A promessa é de R$ 86,4 bilhões em investimentos para construção e modernização de 7,5 mil km de ferrovias, via concessões à iniciativa privada, até 2018. Também são apontados problemas quanto à operacionalização e ao planejamento das ações previstas. “O que nos preocupa é o modelo escolhido, que permite que o patrimônio seja apenas cuidado corretivamente. A manutenção preventiva foi abolida, o que acarretará uma grande perda patrimonial. O Ministério dos Transportes e o Ministério Público já levantaram que a concessão, da forma que foi feita, ocasionou ao País uma perda de mais de R$ 40 bilhões”, afirma Soraggi.

Ela continua: “Com a concessão de toda a malha, a solução pode estar se tornando um problema. Nesse processo, os grandes conglomerados assumiram o controle das ferrovias, que são o meio de transporte dos seus insumos e produtos, e as transformaram em centro de custos dos seus negócios.
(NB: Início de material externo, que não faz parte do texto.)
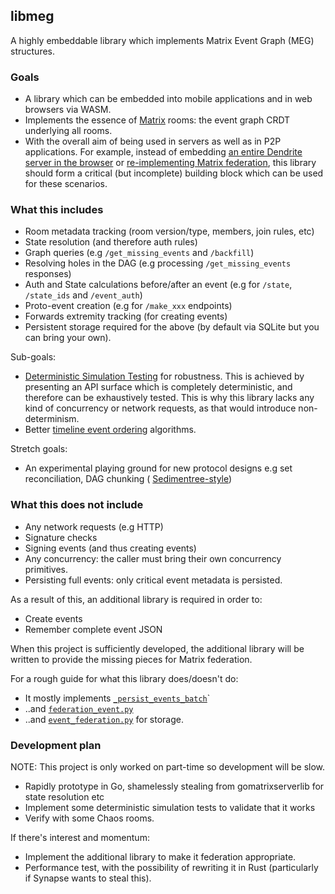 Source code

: ## libmeg

A highly embeddable library which implements Matrix Event Graph (MEG) structures.

### Goals
 - A library which can be embedded into mobile applications and in web browsers via WASM.
 - Implements the essence of [Matrix](https://matrix.org) rooms: the event graph CRDT underlying all rooms.
 - With the overall aim of being used in servers as well as in P2P applications. For example, instead of
   embedding [an entire Dendrite server in the browser](https://matrix.org/blog/2020/06/02/introducing-p2p-matrix/)
   or [re-implementing Matrix federation](https://github.com/rocketchat/homeserver), this
   library should form a critical (but incomplete) building block which can be used for these scenarios.

### What this includes
 - Room metadata tracking (room version/type, members, join rules, etc)
 - State resolution (and therefore auth rules)
 - Graph queries (e.g `/get_missing_events` and `/backfill`)
 - Resolving holes in the DAG (e.g processing `/get_missing_events` responses)
 - Auth and State calculations before/after an event (e.g for `/state`, `/state_ids` and `/event_auth`)
 - Proto-event creation (e.g for `/make_xxx` endpoints)
 - Forwards extremity tracking (for creating events)
 - Persistent storage required for the above (by default via SQLite but you can bring your own).

Sub-goals:
 - [Deterministic Simulation Testing](https://journal.resonatehq.io/p/deterministic-simulation-testing)
   for robustness. This is achieved by presenting an API surface which is completely deterministic, and
   therefore can be exhaustively tested. This is why this library lacks any kind of concurrency or network requests,
   as that would introduce non-determinism.
 - Better [timeline event ordering](https://artificialworlds.net/blog/2024/12/04/message-order-in-matrix/) algorithms.

Stretch goals:
 - An experimental playing ground for new protocol designs e.g set reconciliation, DAG chunking (
  [Sedimentree-style](https://github.com/inkandswitch/keyhive/blob/ec6e15d288f989712de42ce85d68f8983bb2a270/design/sedimentree.md))

### What this does not include
 - Any network requests (e.g HTTP)
 - Signature checks
 - Signing events (and thus creating events)
 - Any concurrency: the caller must bring their own concurrency primitives.
 - Persisting full events: only critical event metadata is persisted.

As a result of this, an additional library is required in order to:
 - Create events
 - Remember complete event JSON

When this project is sufficiently developed, the additional library will be written to provide the missing pieces
for Matrix federation.

For a rough guide for what this library does/doesn't do:
 - It mostly implements [`_persist_events_batch`](https://github.com/element-hq/synapse/blob/3c188231c76ee8c05a6a40d12ccfdebada86b406/synapse/storage/controllers/persist_events.py#L560)`
 - ..and [`federation_event.py`](https://github.com/element-hq/synapse/blob/a4c476305e20609a71770818c8fd3eb38eff704a/synapse/handlers/federation_event.py)
 - ..and [`event_federation.py`](https://github.com/element-hq/synapse/blob/3c188231c76ee8c05a6a40d12ccfdebada86b406/synapse/storage/databases/main/event_federation.py#L4) for storage.


 ### Development plan

 NOTE: This project is only worked on part-time so development will be slow.

 - Rapidly prototype in Go, shamelessly stealing from gomatrixserverlib for state resolution etc
 - Implement some deterministic simulation tests to validate that it works
 - Verify with some Chaos rooms.

If there's interest and momentum:

 - Implement the additional library to make it federation appropriate.
 - Performance test, with the possibility of rewriting it in Rust (particularly if Synapse wants to steal this).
Deixaram de lado uma visão mais abrangente do transporte ferroviário, como o modo capaz de promover a multimodalidade e captar as cargas mais apropriadas a esse modo (granelizáveis e em contêineres) e sua integração com o rodoviário e o aquaviário.” Além disso, ela observa que alguns permissionários não vêm cumprindo as metas de investimentos estabelecidas em seus contratos. “Apesar de eventuais restrições e da inexistência de indicadores de desempenho, têm obtido a renovação automática de seus contratos, antes do prazo que expiraria na próxima década”, salienta.

José Manoel Ferreira Gonçalves, presidente da Frente Nacional pela Volta das Ferrovias (FerroFrente), é categórico: “Infelizmente, o que se constata por todos os cantos do País não são fatos isolados, mas o resultado de políticas públicas muito mal elaboradas e pessimamente executadas. Afinal de contas, apesar de tanta promessa, o que se vê é o contínuo sucateamento dos dormentes, trilhos e vagões. Se, por um lado, os trens precisam de investimentos privados, por outro lado, o transporte sobre trilhos é de máximo interesse público. Não podemos, portanto, ficar na mão de duas ou três empresas.”